These biscuits are made the classical way, a method whereby the butter and flour is rubbed into flakelike particles by hand. I'm sure you will agree that the extra effort is well worth the reward.

Read more about this recipe in Carole Walter's Great Coffee Cakes, Sticky Buns, Muffins & More.


3 1/3 cups all-purpose flour, spooned in and leveled, plus additional for kneading and dusting
4 1/2 teaspoons baking powder
1 teaspoon baking soda
1 1/4 teaspoon salt
3/4 cup (1 1/2 sticks) unsalted butter, chilled, plus 2 tablespoons melted
1 2/3 cups buttermilk


prep: 20 minutes
total: 40 minutes


baking sheet
large bowl
dough scraper
rubber spatula
pastry cloth
rolling pin (with sleeve or cover)
2 1/4-inch straight-sided cookie cutter
pastry brush
thin metal spatula


1. Position the rack in the middle of the oven. Heat the oven to 400F. Have ready a large, ungreased cookie sheet.

2. In a large bowl, thoroughly whisk together the flour, baking powder, baking soda and salt.

3. Shave the chilled butter into 1/8-inch slices using a dough scraper or a sharp knife. Add the butter to dry ingredients, one-third at a time, rubbing it between your fingertips to form flakelike pieces. Work gently and quickly so the butter does not become too warm. You should have both large and small pieces.

4. Add the buttermilk, pouring it around the edge of the bowl. Using a rubber spatula, push the mixture toward the center, working your way around the bowl to blend the buttermilk with the flakes. The mixture will be soft and resemble large curds or cottage cheese. Let stand for 2 or 3 minutes while you prepare the rolling surface.

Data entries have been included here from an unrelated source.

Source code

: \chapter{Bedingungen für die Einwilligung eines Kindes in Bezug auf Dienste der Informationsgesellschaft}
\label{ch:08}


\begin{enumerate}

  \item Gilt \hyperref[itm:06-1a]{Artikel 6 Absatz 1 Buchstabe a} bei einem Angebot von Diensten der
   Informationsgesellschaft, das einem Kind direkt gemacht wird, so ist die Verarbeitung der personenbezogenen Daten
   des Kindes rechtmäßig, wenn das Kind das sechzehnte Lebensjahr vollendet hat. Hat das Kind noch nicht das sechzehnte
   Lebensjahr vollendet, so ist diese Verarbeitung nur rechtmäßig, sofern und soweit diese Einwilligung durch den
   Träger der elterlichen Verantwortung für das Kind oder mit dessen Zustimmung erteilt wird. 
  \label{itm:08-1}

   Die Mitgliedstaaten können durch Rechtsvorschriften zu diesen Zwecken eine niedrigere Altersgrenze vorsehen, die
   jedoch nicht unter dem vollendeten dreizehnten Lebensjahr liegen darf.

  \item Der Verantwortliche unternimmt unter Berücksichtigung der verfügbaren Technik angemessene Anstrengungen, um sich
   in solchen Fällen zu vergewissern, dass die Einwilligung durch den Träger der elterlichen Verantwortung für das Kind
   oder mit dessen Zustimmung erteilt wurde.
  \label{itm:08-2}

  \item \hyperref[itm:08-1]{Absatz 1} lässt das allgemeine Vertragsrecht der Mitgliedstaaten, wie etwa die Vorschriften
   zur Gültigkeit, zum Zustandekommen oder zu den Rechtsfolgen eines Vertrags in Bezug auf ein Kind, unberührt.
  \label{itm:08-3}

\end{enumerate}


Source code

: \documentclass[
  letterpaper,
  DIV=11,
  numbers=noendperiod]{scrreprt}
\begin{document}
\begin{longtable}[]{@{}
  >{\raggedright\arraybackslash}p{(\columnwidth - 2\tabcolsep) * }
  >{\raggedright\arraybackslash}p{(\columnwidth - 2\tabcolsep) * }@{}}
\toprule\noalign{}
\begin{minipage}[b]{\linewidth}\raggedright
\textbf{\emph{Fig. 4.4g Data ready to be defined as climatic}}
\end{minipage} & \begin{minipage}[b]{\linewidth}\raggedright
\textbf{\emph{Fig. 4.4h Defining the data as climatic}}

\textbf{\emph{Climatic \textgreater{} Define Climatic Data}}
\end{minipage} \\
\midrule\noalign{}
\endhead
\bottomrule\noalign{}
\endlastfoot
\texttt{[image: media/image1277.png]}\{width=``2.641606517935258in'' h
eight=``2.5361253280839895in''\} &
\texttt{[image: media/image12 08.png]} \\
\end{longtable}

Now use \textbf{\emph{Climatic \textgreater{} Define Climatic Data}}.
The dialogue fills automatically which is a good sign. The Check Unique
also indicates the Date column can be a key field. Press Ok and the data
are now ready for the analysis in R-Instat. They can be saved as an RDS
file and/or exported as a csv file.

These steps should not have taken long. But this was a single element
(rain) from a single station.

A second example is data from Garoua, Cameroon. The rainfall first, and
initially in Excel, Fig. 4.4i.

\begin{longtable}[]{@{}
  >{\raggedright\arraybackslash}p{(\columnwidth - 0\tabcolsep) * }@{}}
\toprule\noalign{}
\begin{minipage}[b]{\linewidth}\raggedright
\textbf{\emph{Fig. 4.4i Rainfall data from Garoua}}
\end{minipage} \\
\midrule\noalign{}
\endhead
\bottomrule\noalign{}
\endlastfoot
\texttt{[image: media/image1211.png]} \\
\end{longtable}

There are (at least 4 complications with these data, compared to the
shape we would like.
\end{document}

5. Sprinkle a pastry board or other flat surface generously with flour, about 2 tablespoons. Empty the dough onto the board. The dough will be sticky. With the help of a dough scraper, lift the dough four or five times to coat it with flour. With floured hands, gently knead the dough six or eight times, or just until it forms a "skin." It's okay if larger particles of butter are visible. Do not overwork the dough or your biscuits will not be tender. When the dough is ready, slide it aside and clean the work surface.

6. Lay a pastry cloth on the surface and fit a rolling pin with a pastry sleeve, or rolling pin cover. Rub an additional 2 to 3 tablespoons of flour into the pastry cloth and sleeve.

7. Place the dough on the cloth and pat it lightly with floured hands, shaping it into a rectangle. Roll the dough into a 10x14-inch rectangle, with the 10-inch side parallel to the edge of the counter.

8. Fold the dough into thirds, like a business letter. To do this, lift the far side of the pastry cloth up and fold the top third of the dough over on itself. Press the dough to align the edges as best you can. Lift the lower edge of the pastry cloth and flip the bottom third of the dough over on itself, keeping the edges as best you can. You will now have three layers of dough. Press the top gently with your hands, then roll the dough until it's 5x15-inches, with a thickness of a generous 1/2 inch.

9. Using a 2 1/4-inch straight-sided cookie cutter dipped in flour, cut straight down into the dough, without twisting the cutter, cutting two rows of six biscuits. Be sure to dip the cutter in flour before each cut and cut as close to the previous biscuit as possible. When placing on the cookie sheet, invert each biscuit, spacing them about 1 1/2 inches apart.

10. Brush the tops with the melted butter and bake for 18 to 20 minutes, or until golden brown. Remove the biscuits from the oven and let cool for about 5 minutes before loosening with a thin metal spatula. Serve the biscuits warm. If baking ahead, warm the biscuits for a few minutes in a 300F oven.